The lines below are to be quoted exactly, from the first through the one that contains "OAC-1835213, and NASA grant NNX17AG23G.".

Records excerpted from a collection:
Content starts
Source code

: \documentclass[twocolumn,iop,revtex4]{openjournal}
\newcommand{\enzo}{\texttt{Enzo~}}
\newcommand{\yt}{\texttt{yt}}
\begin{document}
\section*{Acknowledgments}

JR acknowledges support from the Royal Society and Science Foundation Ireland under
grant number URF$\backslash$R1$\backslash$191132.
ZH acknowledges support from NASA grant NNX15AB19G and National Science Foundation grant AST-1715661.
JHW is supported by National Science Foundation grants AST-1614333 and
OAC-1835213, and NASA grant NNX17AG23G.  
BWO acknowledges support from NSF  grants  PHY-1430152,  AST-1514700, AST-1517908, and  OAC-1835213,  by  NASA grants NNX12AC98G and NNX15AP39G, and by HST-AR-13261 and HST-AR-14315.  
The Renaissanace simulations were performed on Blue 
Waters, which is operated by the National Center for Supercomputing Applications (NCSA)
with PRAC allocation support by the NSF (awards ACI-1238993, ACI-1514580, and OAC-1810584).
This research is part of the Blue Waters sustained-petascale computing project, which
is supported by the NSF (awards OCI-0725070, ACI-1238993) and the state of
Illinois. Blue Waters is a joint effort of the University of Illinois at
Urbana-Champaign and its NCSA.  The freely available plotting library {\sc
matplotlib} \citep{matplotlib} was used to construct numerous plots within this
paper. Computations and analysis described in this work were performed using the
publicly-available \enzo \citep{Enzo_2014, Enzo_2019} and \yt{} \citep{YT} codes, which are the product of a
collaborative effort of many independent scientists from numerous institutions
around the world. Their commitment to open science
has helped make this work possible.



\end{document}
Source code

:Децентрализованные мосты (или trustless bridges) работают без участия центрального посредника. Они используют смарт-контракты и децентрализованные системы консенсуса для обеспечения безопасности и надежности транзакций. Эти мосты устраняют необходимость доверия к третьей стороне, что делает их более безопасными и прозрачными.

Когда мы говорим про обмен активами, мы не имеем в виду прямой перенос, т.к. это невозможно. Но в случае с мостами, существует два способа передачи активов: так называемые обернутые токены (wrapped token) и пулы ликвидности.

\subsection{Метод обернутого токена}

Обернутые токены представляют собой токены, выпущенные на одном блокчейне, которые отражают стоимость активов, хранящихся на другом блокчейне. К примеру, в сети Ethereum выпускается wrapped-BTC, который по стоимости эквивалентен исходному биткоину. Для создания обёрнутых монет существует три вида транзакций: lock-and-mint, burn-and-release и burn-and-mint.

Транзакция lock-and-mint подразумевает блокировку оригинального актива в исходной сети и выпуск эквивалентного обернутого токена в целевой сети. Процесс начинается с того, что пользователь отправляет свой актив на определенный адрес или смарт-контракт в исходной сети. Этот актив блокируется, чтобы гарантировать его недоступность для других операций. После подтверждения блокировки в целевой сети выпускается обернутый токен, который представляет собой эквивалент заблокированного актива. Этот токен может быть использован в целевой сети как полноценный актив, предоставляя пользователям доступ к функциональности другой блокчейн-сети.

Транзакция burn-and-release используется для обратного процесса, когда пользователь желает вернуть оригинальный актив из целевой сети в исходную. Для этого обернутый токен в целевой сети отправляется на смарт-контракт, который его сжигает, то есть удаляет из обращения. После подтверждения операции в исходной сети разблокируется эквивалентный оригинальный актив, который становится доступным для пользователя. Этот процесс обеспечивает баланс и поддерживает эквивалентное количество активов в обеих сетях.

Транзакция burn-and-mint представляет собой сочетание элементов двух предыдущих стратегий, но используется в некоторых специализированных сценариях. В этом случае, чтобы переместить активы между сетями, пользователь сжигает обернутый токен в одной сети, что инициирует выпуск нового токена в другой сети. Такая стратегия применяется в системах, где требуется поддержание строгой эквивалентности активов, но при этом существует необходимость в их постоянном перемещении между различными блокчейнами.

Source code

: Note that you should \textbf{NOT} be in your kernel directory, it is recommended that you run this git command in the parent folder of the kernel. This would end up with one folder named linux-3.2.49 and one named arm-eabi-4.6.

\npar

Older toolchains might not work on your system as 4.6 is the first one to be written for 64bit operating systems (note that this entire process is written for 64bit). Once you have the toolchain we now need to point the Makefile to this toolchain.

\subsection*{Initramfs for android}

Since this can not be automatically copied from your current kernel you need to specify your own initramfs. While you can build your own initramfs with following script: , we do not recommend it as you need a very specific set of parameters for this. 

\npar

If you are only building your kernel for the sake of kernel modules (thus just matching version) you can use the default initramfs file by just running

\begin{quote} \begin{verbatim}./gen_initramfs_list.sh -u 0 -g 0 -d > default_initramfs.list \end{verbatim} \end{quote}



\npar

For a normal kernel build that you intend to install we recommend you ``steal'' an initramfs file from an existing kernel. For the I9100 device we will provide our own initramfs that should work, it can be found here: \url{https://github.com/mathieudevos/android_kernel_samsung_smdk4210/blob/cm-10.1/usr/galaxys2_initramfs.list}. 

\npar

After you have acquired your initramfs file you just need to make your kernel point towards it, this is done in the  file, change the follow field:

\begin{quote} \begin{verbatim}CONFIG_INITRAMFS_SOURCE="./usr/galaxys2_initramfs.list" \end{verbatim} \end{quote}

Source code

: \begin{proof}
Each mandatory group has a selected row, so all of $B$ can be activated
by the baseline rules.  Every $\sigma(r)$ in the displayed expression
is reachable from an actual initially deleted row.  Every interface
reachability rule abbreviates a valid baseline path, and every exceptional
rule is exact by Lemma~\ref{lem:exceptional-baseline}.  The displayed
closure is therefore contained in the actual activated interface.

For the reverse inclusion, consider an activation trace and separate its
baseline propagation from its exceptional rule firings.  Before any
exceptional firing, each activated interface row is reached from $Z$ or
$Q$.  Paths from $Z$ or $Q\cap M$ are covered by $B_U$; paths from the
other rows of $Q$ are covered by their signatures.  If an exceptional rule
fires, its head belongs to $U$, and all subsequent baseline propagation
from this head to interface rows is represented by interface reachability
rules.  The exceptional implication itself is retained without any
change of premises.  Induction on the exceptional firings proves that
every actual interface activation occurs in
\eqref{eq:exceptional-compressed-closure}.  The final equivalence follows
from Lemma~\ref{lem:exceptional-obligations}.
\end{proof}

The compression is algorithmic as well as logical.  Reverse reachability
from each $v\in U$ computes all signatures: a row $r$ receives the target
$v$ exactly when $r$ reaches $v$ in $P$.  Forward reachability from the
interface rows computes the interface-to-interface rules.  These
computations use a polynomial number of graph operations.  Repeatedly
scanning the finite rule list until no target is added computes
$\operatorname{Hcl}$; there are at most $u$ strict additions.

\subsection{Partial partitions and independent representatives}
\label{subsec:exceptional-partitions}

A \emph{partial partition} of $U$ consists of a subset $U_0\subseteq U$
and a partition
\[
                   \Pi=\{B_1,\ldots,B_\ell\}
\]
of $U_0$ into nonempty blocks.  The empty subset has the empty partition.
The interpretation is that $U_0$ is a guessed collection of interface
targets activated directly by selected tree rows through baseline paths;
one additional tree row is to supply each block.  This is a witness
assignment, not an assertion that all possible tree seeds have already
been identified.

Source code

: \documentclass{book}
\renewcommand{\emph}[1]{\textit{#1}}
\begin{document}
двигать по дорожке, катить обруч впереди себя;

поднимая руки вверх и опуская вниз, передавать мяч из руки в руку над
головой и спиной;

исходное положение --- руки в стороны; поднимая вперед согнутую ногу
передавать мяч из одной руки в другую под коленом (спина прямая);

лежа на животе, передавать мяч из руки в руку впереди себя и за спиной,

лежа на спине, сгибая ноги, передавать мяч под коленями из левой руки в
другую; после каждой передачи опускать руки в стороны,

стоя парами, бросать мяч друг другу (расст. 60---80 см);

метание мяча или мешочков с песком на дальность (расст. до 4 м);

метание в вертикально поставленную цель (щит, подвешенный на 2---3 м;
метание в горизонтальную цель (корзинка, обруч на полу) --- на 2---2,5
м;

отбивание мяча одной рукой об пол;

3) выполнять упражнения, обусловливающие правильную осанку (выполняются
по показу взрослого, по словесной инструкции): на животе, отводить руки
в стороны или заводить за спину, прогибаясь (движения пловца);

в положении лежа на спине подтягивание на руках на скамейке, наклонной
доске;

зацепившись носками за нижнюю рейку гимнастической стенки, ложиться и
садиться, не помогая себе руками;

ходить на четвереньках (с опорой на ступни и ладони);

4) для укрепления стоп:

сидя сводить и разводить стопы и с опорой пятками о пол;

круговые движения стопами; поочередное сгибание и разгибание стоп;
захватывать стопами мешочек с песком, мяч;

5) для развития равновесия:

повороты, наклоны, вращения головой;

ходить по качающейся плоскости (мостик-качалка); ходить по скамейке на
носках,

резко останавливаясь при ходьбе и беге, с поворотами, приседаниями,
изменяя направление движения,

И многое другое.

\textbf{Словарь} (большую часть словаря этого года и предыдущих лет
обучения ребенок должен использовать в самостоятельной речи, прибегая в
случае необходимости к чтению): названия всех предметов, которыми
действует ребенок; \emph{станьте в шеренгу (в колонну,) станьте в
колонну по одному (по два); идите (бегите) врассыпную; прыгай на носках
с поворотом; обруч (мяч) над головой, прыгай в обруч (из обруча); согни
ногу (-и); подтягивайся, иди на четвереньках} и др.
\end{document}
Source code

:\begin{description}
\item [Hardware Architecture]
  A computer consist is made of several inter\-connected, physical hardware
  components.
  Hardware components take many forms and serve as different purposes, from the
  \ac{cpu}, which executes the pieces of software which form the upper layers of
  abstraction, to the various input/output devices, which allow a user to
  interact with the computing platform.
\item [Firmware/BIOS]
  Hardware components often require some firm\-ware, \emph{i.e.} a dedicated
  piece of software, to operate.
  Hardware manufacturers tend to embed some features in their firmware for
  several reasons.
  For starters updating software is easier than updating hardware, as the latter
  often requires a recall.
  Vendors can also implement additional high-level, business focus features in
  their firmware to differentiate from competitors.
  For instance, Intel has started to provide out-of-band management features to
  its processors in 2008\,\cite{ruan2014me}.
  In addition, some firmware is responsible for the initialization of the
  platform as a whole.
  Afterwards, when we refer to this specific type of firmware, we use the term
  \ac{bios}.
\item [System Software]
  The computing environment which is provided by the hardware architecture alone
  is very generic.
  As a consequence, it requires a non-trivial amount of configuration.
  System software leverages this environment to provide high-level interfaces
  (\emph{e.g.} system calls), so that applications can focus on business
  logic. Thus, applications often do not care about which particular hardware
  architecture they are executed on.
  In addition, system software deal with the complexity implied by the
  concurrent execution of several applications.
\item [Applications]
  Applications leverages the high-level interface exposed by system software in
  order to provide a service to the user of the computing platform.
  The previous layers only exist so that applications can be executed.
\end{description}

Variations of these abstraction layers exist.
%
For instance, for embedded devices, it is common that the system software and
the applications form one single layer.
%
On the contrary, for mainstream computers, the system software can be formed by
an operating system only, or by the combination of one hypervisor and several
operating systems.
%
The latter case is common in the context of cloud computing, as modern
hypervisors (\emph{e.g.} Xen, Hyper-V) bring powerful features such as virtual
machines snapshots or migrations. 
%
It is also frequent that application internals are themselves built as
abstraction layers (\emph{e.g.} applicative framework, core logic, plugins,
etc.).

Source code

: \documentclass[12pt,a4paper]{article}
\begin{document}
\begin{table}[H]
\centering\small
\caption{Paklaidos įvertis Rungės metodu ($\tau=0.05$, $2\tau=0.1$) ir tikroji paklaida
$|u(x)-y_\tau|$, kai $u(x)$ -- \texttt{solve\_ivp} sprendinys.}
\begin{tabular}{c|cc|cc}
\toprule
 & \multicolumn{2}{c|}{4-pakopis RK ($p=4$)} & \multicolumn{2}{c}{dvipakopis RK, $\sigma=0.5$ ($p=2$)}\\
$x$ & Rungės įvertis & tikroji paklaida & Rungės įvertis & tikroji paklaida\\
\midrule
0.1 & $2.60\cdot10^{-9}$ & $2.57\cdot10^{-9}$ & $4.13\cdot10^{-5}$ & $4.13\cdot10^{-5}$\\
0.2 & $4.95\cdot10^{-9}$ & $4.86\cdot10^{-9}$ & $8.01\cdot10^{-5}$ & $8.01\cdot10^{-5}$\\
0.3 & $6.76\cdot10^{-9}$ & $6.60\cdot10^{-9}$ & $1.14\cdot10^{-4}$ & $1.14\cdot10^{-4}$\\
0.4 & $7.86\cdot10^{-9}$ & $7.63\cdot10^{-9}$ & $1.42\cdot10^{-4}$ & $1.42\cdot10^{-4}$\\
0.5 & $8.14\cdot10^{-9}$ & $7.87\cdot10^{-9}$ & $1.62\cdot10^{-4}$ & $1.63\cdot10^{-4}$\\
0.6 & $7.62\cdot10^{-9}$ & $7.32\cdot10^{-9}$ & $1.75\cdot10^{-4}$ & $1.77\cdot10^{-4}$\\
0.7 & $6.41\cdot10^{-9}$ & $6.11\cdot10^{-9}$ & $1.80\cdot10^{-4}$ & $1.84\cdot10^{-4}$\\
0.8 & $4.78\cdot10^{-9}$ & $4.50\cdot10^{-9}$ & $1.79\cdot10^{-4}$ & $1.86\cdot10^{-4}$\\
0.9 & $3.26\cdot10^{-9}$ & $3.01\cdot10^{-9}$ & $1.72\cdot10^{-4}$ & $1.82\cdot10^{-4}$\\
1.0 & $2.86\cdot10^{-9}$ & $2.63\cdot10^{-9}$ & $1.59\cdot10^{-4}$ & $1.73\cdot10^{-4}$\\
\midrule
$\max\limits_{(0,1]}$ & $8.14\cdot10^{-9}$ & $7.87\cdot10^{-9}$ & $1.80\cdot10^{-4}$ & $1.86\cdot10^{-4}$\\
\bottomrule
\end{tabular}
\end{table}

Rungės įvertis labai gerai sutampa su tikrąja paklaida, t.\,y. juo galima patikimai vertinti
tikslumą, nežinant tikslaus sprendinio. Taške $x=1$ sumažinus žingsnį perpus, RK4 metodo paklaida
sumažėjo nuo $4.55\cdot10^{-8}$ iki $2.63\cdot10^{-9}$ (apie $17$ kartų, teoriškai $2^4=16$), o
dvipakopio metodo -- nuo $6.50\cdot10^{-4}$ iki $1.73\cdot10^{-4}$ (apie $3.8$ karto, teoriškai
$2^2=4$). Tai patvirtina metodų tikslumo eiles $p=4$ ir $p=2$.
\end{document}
Content ends
- _RESULT_
Source code

: \documentclass[twocolumn,iop,revtex4]{openjournal}
\newcommand{\enzo}{\texttt{Enzo~}}
\newcommand{\yt}{\texttt{yt}}
\begin{document}
\section*{Acknowledgments}

JR acknowledges support from the Royal Society and Science Foundation Ireland under
grant number URF$\backslash$R1$\backslash$191132.
ZH acknowledges support from NASA grant NNX15AB19G and National Science Foundation grant AST-1715661.
JHW is supported by National Science Foundation grants AST-1614333 and
OAC-1835213, and NASA grant NNX17AG23G.  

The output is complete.